Bedeutet das nun, daß es keinen wirklichen Dialog, keine rationale Verständigung über die Lager und Gruppen hinweg gibt, zumindest heute in der voll säkularisierten Gesellschaft nicht? Jean-François Lyotard war dieser Meinung und schloß daraus, daß „sämtliche generellen Deutungsreserven des Abendlands“ erschöpft seien. Doch wieso, so wäre sowohl gegen Lyotard wie auch gegen seine auf geistige Hegemonie erpichten linken Gegner zu fragen, wieso sollen „Deutungsreserven“ lediglich in den eng begrenzten Möglichkeiten eines halbwegs fair absolvierten Diskurses liegen?

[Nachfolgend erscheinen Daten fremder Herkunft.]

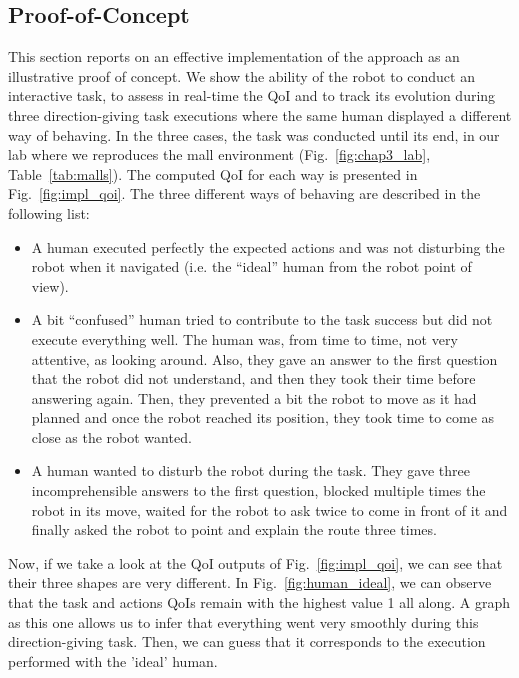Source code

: \documentclass[a4paper,11pt,twoside]{StyleThese}
\begin{document}
\subsection{Proof-of-Concept}\label{subsec:results}
This section reports on an effective implementation of the approach as an illustrative proof of concept. We show the ability of the robot to conduct an interactive task, to assess in real-time the QoI and to track its evolution during three direction-giving task executions where the same human displayed a different way of behaving. In the three cases, the task was conducted until its end, in our lab where we reproduces the mall environment (Fig.~\ref{fig:chap3_lab}, Table~\ref{tab:malls}). The computed QoI for each way is presented in Fig.~\ref{fig:impl_qoi}. The three different ways of behaving are described in the following list:
\begin{itemize}
	\item A human executed perfectly the expected actions and was not disturbing the robot when it navigated (i.e. the ``ideal'' human from the robot point of view). 
	\item A bit ``confused'' human tried to contribute to the task success but did not execute everything well. The human was, from time to time, not very attentive, as looking around. Also, they gave an answer to the first question that the robot did not understand, and then they took their time before answering again. Then, they prevented a bit the robot to move as it had planned and once the robot reached its position, they took time to come as close as the robot wanted. 
	\item A human wanted to disturb the robot during the task. They gave three incomprehensible answers to the first question, blocked multiple times the robot in its move, waited for the robot to ask twice to come in front of it and finally asked the robot to point and explain the route three times. 
\end{itemize}

Now, if we take a look at the QoI outputs of Fig.~\ref{fig:impl_qoi}, we can see that their three shapes are very different. In Fig.~\ref{fig:human_ideal}, we can observe that the task and actions QoIs remain with the highest value 1 all along. A graph as this one allows us to infer that everything went very smoothly during this direction-giving task. Then, we can guess that it corresponds to the execution performed with the 'ideal' human. 
\end{document}
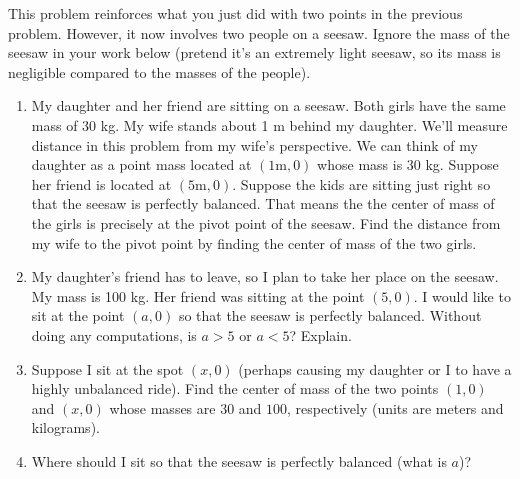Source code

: \begin{problem}
 This problem reinforces what you just did with two points in the previous problem. However, it now involves two people on a seesaw. %
Ignore the mass of the seesaw in your work below (pretend it's an extremely light seesaw, so its mass is negligible compared to the masses of the people).
\begin{enumerate}
 \item 
 My daughter and her friend are sitting on a seesaw.  Both girls have the same mass of 30 kg. My wife stands about 1 m behind my daughter. We'll measure distance in this problem from my wife's perspective.  We can think of my daughter as a point mass located at $(1\text{m},0)$ whose mass is $30$ kg. Suppose her friend is located at $(5\text{m},0)$. Suppose the kids are sitting just right so that the seesaw is perfectly balanced.  That means the the center of mass of the girls is precisely at the pivot point of the seesaw. Find the distance from my wife to the pivot point by finding the center of mass of the two girls. 
 \item My daughter's friend has to leave, so I plan to take her place on the seesaw. My mass is 100 kg. Her friend was sitting at the point $(5,0)$. I would like to sit at the point $(a,0)$ so that the seesaw is perfectly balanced. Without doing any computations, is $a>5$ or $a<5$? Explain.
 \item Suppose I sit at the spot $(x,0)$ (perhaps causing my daughter or I to have a highly unbalanced ride). Find the center of mass of the two points $(1,0)$ and $(x,0)$ whose masses are $30$ and $100$, respectively (units are meters and kilograms). 
 \item Where should I sit so that the seesaw is perfectly balanced (what is $a$)?
\end{enumerate}
\end{problem}

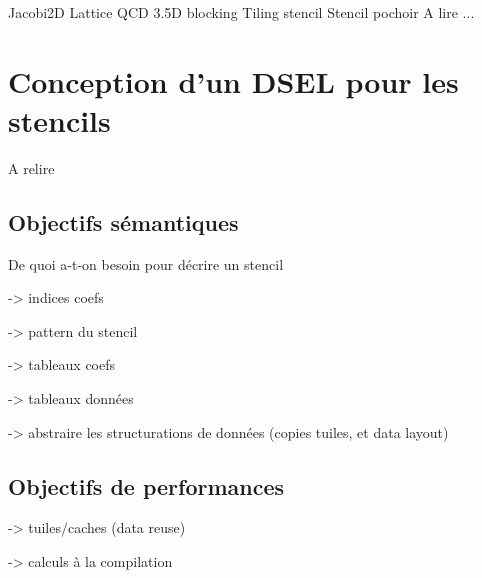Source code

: Jacobi2D
Lattice QCD \cite{Art1}
3.5D blocking \cite{Art11}
Tiling stencil \cite{Art16}
Stencil pochoir \cite{Art18}
A lire ... \cite{Art19}

\section{Conception d'un DSEL pour les stencils}

A relire \cite{Art22}

\subsection{Objectifs sémantiques}

De quoi a-t-on besoin pour décrire un stencil

-> indices coefs

-> pattern du stencil

-> tableaux coefs

-> tableaux données

-> abstraire les structurations de données (copies tuiles, et data layout)

\subsection{Objectifs de performances}

-> tuiles/caches (data reuse)

-> calculs à la compilation

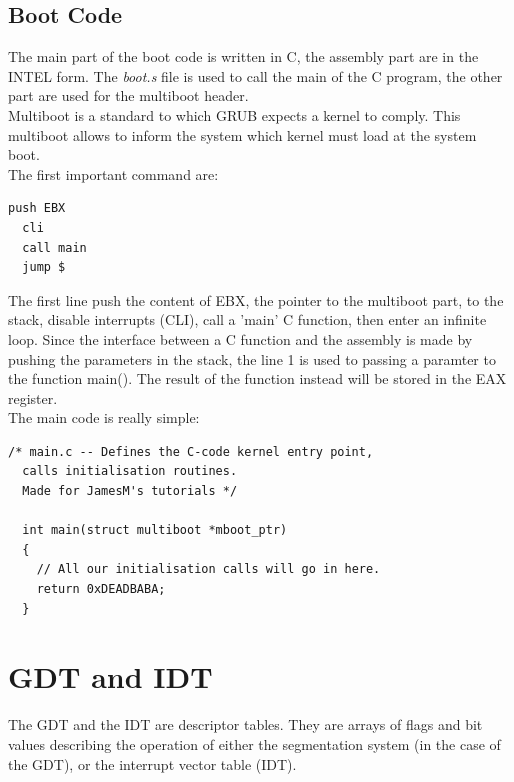 \documentclass[12pt]{article}
\begin{document}
\subsection{Boot Code}
The main part of the boot code is written in C, the assembly part are in the INTEL form. The \textit{boot.s} file is used to call the main of the C program, the other part are used for the multiboot header.\\
Multiboot is a standard to which GRUB expects a kernel to comply. This multiboot allows to inform the system which kernel must load at the system boot.\\
The first important command are:
\begin{lstlisting}[style=CStyle]
  push EBX
  cli
  call main
  jump $
\end{lstlisting}
The first line push the content of EBX, the pointer to the multiboot part, to the stack, disable interrupts (CLI), call a 'main' C function, then enter an infinite loop. Since the interface between a C function and the assembly is made by pushing the parameters in the stack, the line 1 is used to passing a paramter to the function main(). The result of the function instead will be stored in the EAX register.\\
The main code is really simple:
\begin{lstlisting}[style=CStyle]
  /* main.c -- Defines the C-code kernel entry point,
  calls initialisation routines.
  Made for JamesM's tutorials */

  int main(struct multiboot *mboot_ptr)
  {
    // All our initialisation calls will go in here.
    return 0xDEADBABA;
  }
\end{lstlisting}

\section{GDT and IDT}
The GDT and the IDT are descriptor tables. They are arrays of flags and bit values describing the operation of either the segmentation system (in the case of the GDT), or the interrupt vector table (IDT).
\end{document}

Der Diskurs braucht ja selber erst einmal Deutungsmaterial, um in Gang kommen zu können, und seine Methoden reichen, wovon sich jeder leicht überzeugen kann, an andere Deutungsverfahren, beispielsweise an die religiöse oder poetische, unmittelbar mit der Seelenlage des Deuters und seiner Zuhörer verbundene Auslegung, nicht heran. Wer sich um abendländische Deutungsreserven sorgt, der sollte dafür sorgen, daß die von den Diskursfanatikern im rationalistischen Überschwang zugeschütteten Verfahren wieder freigelegt werden.

Um den Pluralismus brauchte man dabei keine Angst zu haben. Er ist ja ein Kind des menschlichen Freiheitswillens, und dieser wurzelt seinerseits in der größten und edelsten „Erzählung“ des Abendlands, der Erzählung (also dem Mythos) vom freien Individuum. Diesen Mythos, statt ihn in faden Witzeleien zu ertränken, immer wieder mit höchster Wirkungskraft auszulegen und anzumahnen, schützt auf Dauer am besten gegen totalitäre Konsens-Apostel.